### TASK BRIEF
Since the entries below must stay intact, return each one exactly.

[Stored items]
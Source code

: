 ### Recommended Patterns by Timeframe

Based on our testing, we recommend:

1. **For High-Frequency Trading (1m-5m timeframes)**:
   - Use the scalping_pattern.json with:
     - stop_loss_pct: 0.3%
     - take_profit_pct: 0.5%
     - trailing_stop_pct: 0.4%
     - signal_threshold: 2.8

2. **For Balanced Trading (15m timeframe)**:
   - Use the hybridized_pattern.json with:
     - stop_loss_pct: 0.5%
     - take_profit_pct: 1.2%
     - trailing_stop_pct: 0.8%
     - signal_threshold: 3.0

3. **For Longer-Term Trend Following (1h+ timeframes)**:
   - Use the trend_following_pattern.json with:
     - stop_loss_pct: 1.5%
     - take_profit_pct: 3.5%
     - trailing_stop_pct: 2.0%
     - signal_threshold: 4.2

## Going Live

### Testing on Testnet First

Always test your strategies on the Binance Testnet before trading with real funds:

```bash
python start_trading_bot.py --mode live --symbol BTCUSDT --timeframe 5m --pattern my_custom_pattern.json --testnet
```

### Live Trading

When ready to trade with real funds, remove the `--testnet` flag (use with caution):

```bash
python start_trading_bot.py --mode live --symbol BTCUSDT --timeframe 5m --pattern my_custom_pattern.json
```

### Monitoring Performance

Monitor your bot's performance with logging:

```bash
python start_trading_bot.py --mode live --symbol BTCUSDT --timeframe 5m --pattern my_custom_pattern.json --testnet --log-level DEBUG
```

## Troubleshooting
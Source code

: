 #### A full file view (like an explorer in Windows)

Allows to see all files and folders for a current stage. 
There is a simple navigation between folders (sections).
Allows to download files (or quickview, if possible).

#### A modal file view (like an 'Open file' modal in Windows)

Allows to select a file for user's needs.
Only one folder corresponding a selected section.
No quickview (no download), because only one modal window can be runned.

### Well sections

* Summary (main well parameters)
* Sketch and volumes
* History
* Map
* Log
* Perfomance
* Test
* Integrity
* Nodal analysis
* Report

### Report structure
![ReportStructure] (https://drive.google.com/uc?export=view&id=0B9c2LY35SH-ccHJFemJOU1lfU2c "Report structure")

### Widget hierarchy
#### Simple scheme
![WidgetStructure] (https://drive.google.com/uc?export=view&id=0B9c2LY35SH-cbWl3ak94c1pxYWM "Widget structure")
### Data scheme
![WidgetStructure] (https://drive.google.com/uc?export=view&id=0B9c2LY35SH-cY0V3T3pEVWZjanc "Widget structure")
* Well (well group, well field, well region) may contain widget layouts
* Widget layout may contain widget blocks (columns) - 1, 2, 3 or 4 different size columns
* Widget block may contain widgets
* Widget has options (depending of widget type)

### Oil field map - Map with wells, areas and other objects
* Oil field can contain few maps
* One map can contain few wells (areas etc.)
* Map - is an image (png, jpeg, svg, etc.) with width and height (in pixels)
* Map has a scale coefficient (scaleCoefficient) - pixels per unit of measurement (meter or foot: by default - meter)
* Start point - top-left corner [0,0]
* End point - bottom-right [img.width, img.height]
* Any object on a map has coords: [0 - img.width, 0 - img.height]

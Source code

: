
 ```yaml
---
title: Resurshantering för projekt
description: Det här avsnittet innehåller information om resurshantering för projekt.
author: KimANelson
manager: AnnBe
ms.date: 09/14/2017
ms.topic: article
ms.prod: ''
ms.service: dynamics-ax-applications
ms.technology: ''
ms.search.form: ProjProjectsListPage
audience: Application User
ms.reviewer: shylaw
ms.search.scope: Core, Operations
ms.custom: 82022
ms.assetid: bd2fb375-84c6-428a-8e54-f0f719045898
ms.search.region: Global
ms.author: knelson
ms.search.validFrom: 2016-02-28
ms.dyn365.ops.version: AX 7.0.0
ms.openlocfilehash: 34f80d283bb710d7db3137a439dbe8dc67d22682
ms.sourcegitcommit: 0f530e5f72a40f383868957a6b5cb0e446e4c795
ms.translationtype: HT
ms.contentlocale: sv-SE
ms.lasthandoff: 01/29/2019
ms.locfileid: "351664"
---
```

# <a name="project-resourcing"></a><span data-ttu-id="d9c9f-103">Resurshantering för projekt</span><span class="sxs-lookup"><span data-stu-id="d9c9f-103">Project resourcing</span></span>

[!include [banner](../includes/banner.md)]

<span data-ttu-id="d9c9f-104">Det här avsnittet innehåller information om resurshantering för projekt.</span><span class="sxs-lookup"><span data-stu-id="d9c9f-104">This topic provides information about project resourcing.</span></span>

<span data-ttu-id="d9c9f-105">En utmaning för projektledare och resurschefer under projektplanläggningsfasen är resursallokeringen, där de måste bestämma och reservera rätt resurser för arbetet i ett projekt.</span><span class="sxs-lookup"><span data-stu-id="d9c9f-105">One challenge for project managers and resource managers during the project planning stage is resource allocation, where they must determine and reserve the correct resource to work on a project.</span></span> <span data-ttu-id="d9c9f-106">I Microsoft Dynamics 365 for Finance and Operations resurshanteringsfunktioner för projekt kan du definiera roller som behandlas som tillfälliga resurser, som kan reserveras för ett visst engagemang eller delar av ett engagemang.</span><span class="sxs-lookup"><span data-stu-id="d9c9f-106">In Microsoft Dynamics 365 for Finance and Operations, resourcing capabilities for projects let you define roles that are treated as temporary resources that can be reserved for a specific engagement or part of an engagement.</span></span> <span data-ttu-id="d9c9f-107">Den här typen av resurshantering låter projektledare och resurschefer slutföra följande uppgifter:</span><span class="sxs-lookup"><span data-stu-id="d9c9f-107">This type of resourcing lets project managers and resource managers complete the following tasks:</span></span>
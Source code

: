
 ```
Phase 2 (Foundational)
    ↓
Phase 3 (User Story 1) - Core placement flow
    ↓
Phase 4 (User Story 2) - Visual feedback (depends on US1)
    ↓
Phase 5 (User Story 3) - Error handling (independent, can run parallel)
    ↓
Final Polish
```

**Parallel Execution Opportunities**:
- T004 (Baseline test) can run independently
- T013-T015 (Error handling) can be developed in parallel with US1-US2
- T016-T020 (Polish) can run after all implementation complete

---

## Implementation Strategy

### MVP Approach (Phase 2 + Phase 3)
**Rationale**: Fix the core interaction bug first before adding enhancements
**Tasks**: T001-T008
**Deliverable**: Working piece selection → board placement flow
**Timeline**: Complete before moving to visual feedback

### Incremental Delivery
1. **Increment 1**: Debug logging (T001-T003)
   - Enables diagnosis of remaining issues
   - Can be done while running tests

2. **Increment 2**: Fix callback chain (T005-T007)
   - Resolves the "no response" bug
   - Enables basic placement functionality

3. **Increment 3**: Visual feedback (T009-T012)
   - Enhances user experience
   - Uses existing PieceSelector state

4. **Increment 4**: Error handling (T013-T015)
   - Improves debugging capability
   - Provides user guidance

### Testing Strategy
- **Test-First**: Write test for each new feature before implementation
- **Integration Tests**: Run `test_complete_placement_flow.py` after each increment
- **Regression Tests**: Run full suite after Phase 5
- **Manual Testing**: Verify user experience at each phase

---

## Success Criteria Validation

### EXERCISE OUTPUT
Source code

: ### Recommended Patterns by Timeframe

Based on our testing, we recommend:

1. **For High-Frequency Trading (1m-5m timeframes)**:
   - Use the scalping_pattern.json with:
     - stop_loss_pct: 0.3%
     - take_profit_pct: 0.5%
     - trailing_stop_pct: 0.4%
     - signal_threshold: 2.8

2. **For Balanced Trading (15m timeframe)**:
   - Use the hybridized_pattern.json with:
     - stop_loss_pct: 0.5%
     - take_profit_pct: 1.2%
     - trailing_stop_pct: 0.8%
     - signal_threshold: 3.0

3. **For Longer-Term Trend Following (1h+ timeframes)**:
   - Use the trend_following_pattern.json with:
     - stop_loss_pct: 1.5%
     - take_profit_pct: 3.5%
     - trailing_stop_pct: 2.0%
     - signal_threshold: 4.2

## Going Live

### Testing on Testnet First

Always test your strategies on the Binance Testnet before trading with real funds:

```bash
python start_trading_bot.py --mode live --symbol BTCUSDT --timeframe 5m --pattern my_custom_pattern.json --testnet
```

### Live Trading

When ready to trade with real funds, remove the `--testnet` flag (use with caution):

```bash
python start_trading_bot.py --mode live --symbol BTCUSDT --timeframe 5m --pattern my_custom_pattern.json
```

### Monitoring Performance

Monitor your bot's performance with logging:

```bash
python start_trading_bot.py --mode live --symbol BTCUSDT --timeframe 5m --pattern my_custom_pattern.json --testnet --log-level DEBUG
```

## Troubleshooting
Source code

: #### A full file view (like an explorer in Windows)

Allows to see all files and folders for a current stage. 
There is a simple navigation between folders (sections).
Allows to download files (or quickview, if possible).

#### A modal file view (like an 'Open file' modal in Windows)

Allows to select a file for user's needs.
Only one folder corresponding a selected section.
No quickview (no download), because only one modal window can be runned.

### Well sections

* Summary (main well parameters)
* Sketch and volumes
* History
* Map
* Log
* Perfomance
* Test
* Integrity
* Nodal analysis
* Report

### Report structure
![ReportStructure] (https://drive.google.com/uc?export=view&id=0B9c2LY35SH-ccHJFemJOU1lfU2c "Report structure")

### Widget hierarchy
#### Simple scheme
![WidgetStructure] (https://drive.google.com/uc?export=view&id=0B9c2LY35SH-cbWl3ak94c1pxYWM "Widget structure")
### Data scheme
![WidgetStructure] (https://drive.google.com/uc?export=view&id=0B9c2LY35SH-cY0V3T3pEVWZjanc "Widget structure")
* Well (well group, well field, well region) may contain widget layouts
* Widget layout may contain widget blocks (columns) - 1, 2, 3 or 4 different size columns
* Widget block may contain widgets
* Widget has options (depending of widget type)

### Oil field map - Map with wells, areas and other objects
* Oil field can contain few maps
* One map can contain few wells (areas etc.)
* Map - is an image (png, jpeg, svg, etc.) with width and height (in pixels)
* Map has a scale coefficient (scaleCoefficient) - pixels per unit of measurement (meter or foot: by default - meter)
* Start point - top-left corner [0,0]
* End point - bottom-right [img.width, img.height]
* Any object on a map has coords: [0 - img.width, 0 - img.height]

Source code

:
 ```yaml
---
title: Resurshantering för projekt
description: Det här avsnittet innehåller information om resurshantering för projekt.
author: KimANelson
manager: AnnBe
ms.date: 09/14/2017
ms.topic: article
ms.prod: ''
ms.service: dynamics-ax-applications
ms.technology: ''
ms.search.form: ProjProjectsListPage
audience: Application User
ms.reviewer: shylaw
ms.search.scope: Core, Operations
ms.custom: 82022
ms.assetid: bd2fb375-84c6-428a-8e54-f0f719045898
ms.search.region: Global
ms.author: knelson
ms.search.validFrom: 2016-02-28
ms.dyn365.ops.version: AX 7.0.0
ms.openlocfilehash: 34f80d283bb710d7db3137a439dbe8dc67d22682
ms.sourcegitcommit: 0f530e5f72a40f383868957a6b5cb0e446e4c795
ms.translationtype: HT
ms.contentlocale: sv-SE
ms.lasthandoff: 01/29/2019
ms.locfileid: "351664"
---
```

# <a name="project-resourcing"></a><span data-ttu-id="d9c9f-103">Resurshantering för projekt</span><span class="sxs-lookup"><span data-stu-id="d9c9f-103">Project resourcing</span></span>

[!include [banner](../includes/banner.md)]

<span data-ttu-id="d9c9f-104">Det här avsnittet innehåller information om resurshantering för projekt.</span><span class="sxs-lookup"><span data-stu-id="d9c9f-104">This topic provides information about project resourcing.</span></span>

<span data-ttu-id="d9c9f-105">En utmaning för projektledare och resurschefer under projektplanläggningsfasen är resursallokeringen, där de måste bestämma och reservera rätt resurser för arbetet i ett projekt.</span><span class="sxs-lookup"><span data-stu-id="d9c9f-105">One challenge for project managers and resource managers during the project planning stage is resource allocation, where they must determine and reserve the correct resource to work on a project.</span></span> <span data-ttu-id="d9c9f-106">I Microsoft Dynamics 365 for Finance and Operations resurshanteringsfunktioner för projekt kan du definiera roller som behandlas som tillfälliga resurser, som kan reserveras för ett visst engagemang eller delar av ett engagemang.</span><span class="sxs-lookup"><span data-stu-id="d9c9f-106">In Microsoft Dynamics 365 for Finance and Operations, resourcing capabilities for projects let you define roles that are treated as temporary resources that can be reserved for a specific engagement or part of an engagement.</span></span> <span data-ttu-id="d9c9f-107">Den här typen av resurshantering låter projektledare och resurschefer slutföra följande uppgifter:</span><span class="sxs-lookup"><span data-stu-id="d9c9f-107">This type of resourcing lets project managers and resource managers complete the following tasks:</span></span>
Source code

:
 ```
Phase 2 (Foundational)
    ↓
Phase 3 (User Story 1) - Core placement flow
    ↓
Phase 4 (User Story 2) - Visual feedback (depends on US1)
    ↓
Phase 5 (User Story 3) - Error handling (independent, can run parallel)
    ↓
Final Polish
```

**Parallel Execution Opportunities**:
- T004 (Baseline test) can run independently
- T013-T015 (Error handling) can be developed in parallel with US1-US2
- T016-T020 (Polish) can run after all implementation complete

---

## Implementation Strategy

### MVP Approach (Phase 2 + Phase 3)
**Rationale**: Fix the core interaction bug first before adding enhancements
**Tasks**: T001-T008
**Deliverable**: Working piece selection → board placement flow
**Timeline**: Complete before moving to visual feedback

### Incremental Delivery
1. **Increment 1**: Debug logging (T001-T003)
   - Enables diagnosis of remaining issues
   - Can be done while running tests

2. **Increment 2**: Fix callback chain (T005-T007)
   - Resolves the "no response" bug
   - Enables basic placement functionality

3. **Increment 3**: Visual feedback (T009-T012)
   - Enhances user experience
   - Uses existing PieceSelector state

4. **Increment 4**: Error handling (T013-T015)
   - Improves debugging capability
   - Provides user guidance

### Testing Strategy
- **Test-First**: Write test for each new feature before implementation
- **Integration Tests**: Run `test_complete_placement_flow.py` after each increment
- **Regression Tests**: Run full suite after Phase 5
- **Manual Testing**: Verify user experience at each phase

---

## Success Criteria Validation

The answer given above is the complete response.